#### [TASK BRIEF]
Where does the word "Displays" show up in the records? Copy every line that holds it.

+++ INPUT MATERIAL

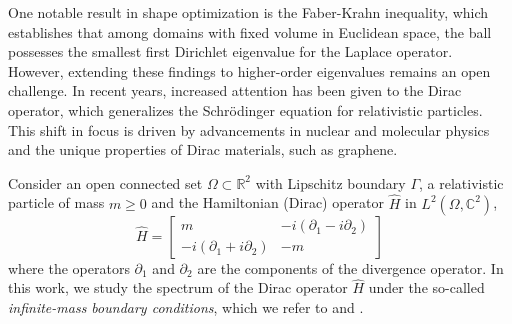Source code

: \documentclass[5p,authoryear]{elsarticle}
\begin{document}
One notable result in shape optimization is the Faber-Krahn inequality, which establishes that among domains with fixed volume in Euclidean space, the ball possesses the smallest first Dirichlet eigenvalue for the Laplace operator. However, extending these findings to higher-order eigenvalues remains an open challenge. In recent years, increased attention has been given to the Dirac operator, which generalizes the Schrödinger equation for relativistic particles. This shift in focus is driven by advancements in nuclear and molecular physics and the unique properties of Dirac materials, such as graphene.


Consider an open connected set \(\Omega \subset \mathbb{R}^2\) with Lipschitz boundary \(\Gamma\), a relativistic particle of mass \(m \geq 0\) and the Hamiltonian (Dirac) operator \(\hat{H}\) in \(L^2(\Omega, \mathbb{C}^2)\),
\begin{equation*}
	\hat{H} = \begin{bmatrix}
		m & -i(\partial_1 - i \partial_2)\\
		-i(\partial_1 + i \partial_2) & -m
	\end{bmatrix}
\end{equation*}
where the operators \(\partial_1\) and \(\partial_2\) are the components of the divergence operator. In this work, we study the spectrum of the Dirac operator \(\hat{H}\) under the so-called \textit{infinite-mass boundary conditions}, which we refer to \cite{lotoreichik2019sharp} and \cite{briet2022spectral}.
\end{document}
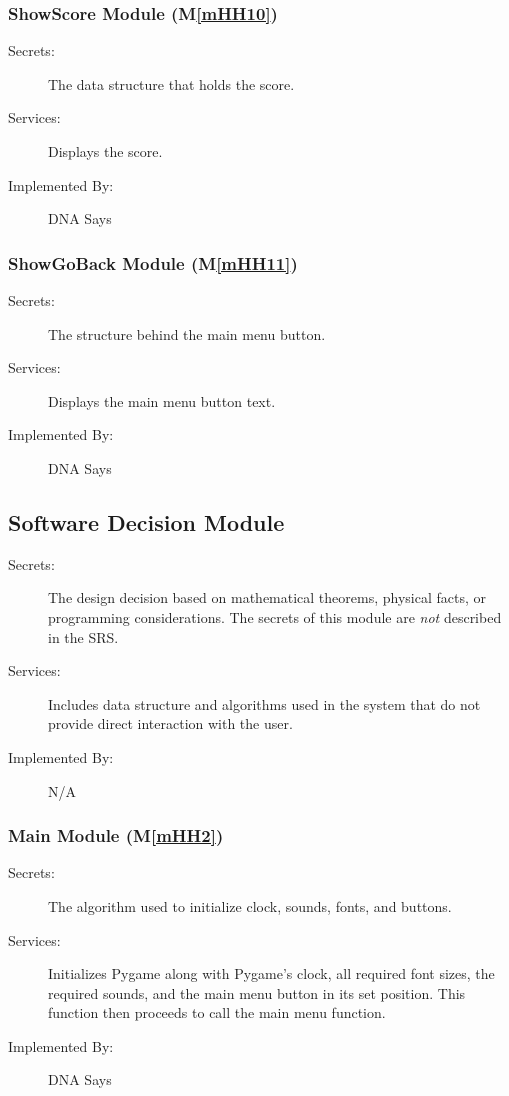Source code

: \documentclass[12pt, titlepage]{article}
\newcommand{\mref}[1]{M\ref{#1}}
\begin{document}
\subsubsection{ShowScore Module (\mref{mHH10})}
\begin{description}
\item[Secrets:]The data structure that holds the score.
\item[Services:]Displays the score.
\item[Implemented By:] DNA Says
\end{description}

\subsubsection{ShowGoBack Module (\mref{mHH11})}
\begin{description}
\item[Secrets:]The structure behind the main menu button.
\item[Services:]Displays the main menu button text.
\item[Implemented By:] DNA Says
\end{description}


\subsection{Software Decision Module}
\begin{description}
\item[Secrets:] The design decision based on mathematical theorems, physical
  facts, or programming considerations. The secrets of this module are
  \emph{not} described in the SRS.
\item[Services:] Includes data structure and algorithms used in the system that
  do not provide direct interaction with the user. 
\item[Implemented By:] N/A
\end{description}

\subsubsection{Main Module (\mref{mHH2})}
\begin{description}
\item[Secrets:]The algorithm used to initialize clock, sounds, fonts, and buttons.
\item[Services:]Initializes Pygame along with Pygame's clock, all required font sizes, the required sounds, and the main menu button in its set position. This function then proceeds to call the main menu function.
\item[Implemented By:] DNA Says
\end{description}
\end{document}
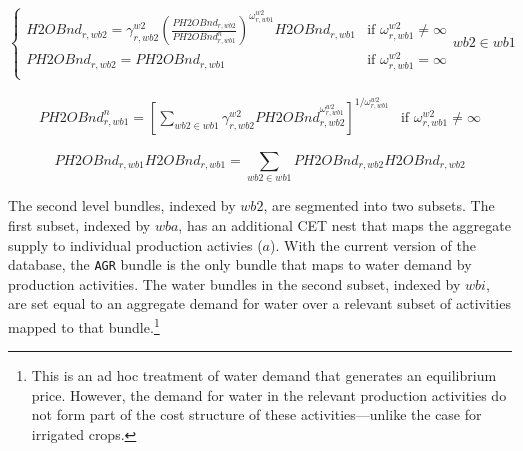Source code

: \documentclass[11pt,letterpaper]{report}
\begin{document}
\begin{equation}
\label{eq:h2obnd2}
\begin{cases}
   \mathit{H2OBnd}_{r,\mathit{wb2}} =
      \gamma^{\mathit{w2}}_{r,\mathit{wb2}}
      \left( \frac{\mathit{PH2OBnd}_{r,\mathit{wb2}}}
         {\mathit{PH2OBnd}^n_{r,\mathit{wb1}}}
      \right)^{\omega^{\mathit{w2}}_{r,\mathit{wb1}}}
      \mathit{H2OBnd}_{r,\mathit{wb1}}
   & \textrm{if } \omega^{\mathit{w2}}_{r,\mathit{wb1}} \ne \infty \\
   \mathit{PH2OBnd}_{r,\mathit{wb2}} = \mathit{PH2OBnd}_{r,\mathit{wb1}}
   & \textrm{if } \omega^{\mathit{w2}}_{r,\mathit{wb1}} = \infty \\
\end{cases} {\mathit{wb2} \in \mathit{wb1}}
\end{equation}

\begin{equation}
\label{eq:ph2obndndx1}
\begin{array}{*{20}{l}}
\mathit{PH2OBnd}^n_{r,\mathit{wb1}} =
   \left[ \sum_{\mathit{wb2} \in \mathit{wb1}}{
   \gamma^{\mathit{w2}}_{r,\mathit{wb2}}
   \mathit{PH2OBnd}_{r,\mathit{wb2}}^{\omega^{\mathit{w2}}_{r,\mathit{wb1}}}
   }\right]^{1/\omega^{\mathit{w2}}_{r,\mathit{wb1}}}
& \textrm{if } \omega^{\mathit{w2}}_{r,\mathit{wb1}} \ne \infty
\end{array}
\end{equation}

\begin{equation}
\label{eq:ph2obnd1}
\mathit{PH2OBnd}_{r,\mathit{wb1}} \mathit{H2OBnd}_{r,\mathit{wb1}} =
   \sum_{\mathit{wb2}\in \mathit{wb1}}{
      \mathit{PH2OBnd}_{r,\mathit{wb2}} \mathit{H2OBnd}_{r,\mathit{wb2}}
   }
\end{equation}

The second level bundles, indexed by $\mathit{wb2}$, are segmented into two
subsets. The first subset, indexed by $\mathit{wba}$, has an additional CET nest
that maps the aggregate supply to individual production activies ($a$). With the
current version of the database, the \texttt{AGR} bundle is the only bundle that
maps to water demand by production activities. The water bundles in the second
subset, indexed by $\mathit{wbi}$, are set equal to an aggregate demand for
water over a relevant subset of activities mapped to that
bundle.\footnote{This is an ad hoc treatment of water demand that generates an
equilibrium price. However, the demand for water in the relevant production
activities do not form part of the cost structure of these activities---unlike
the case for irrigated crops.}
\end{document}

++++++

#### [RESULT FOR THIS TASK]
\item[Services:]Displays the score.
\item[Services:]Displays the main menu button text.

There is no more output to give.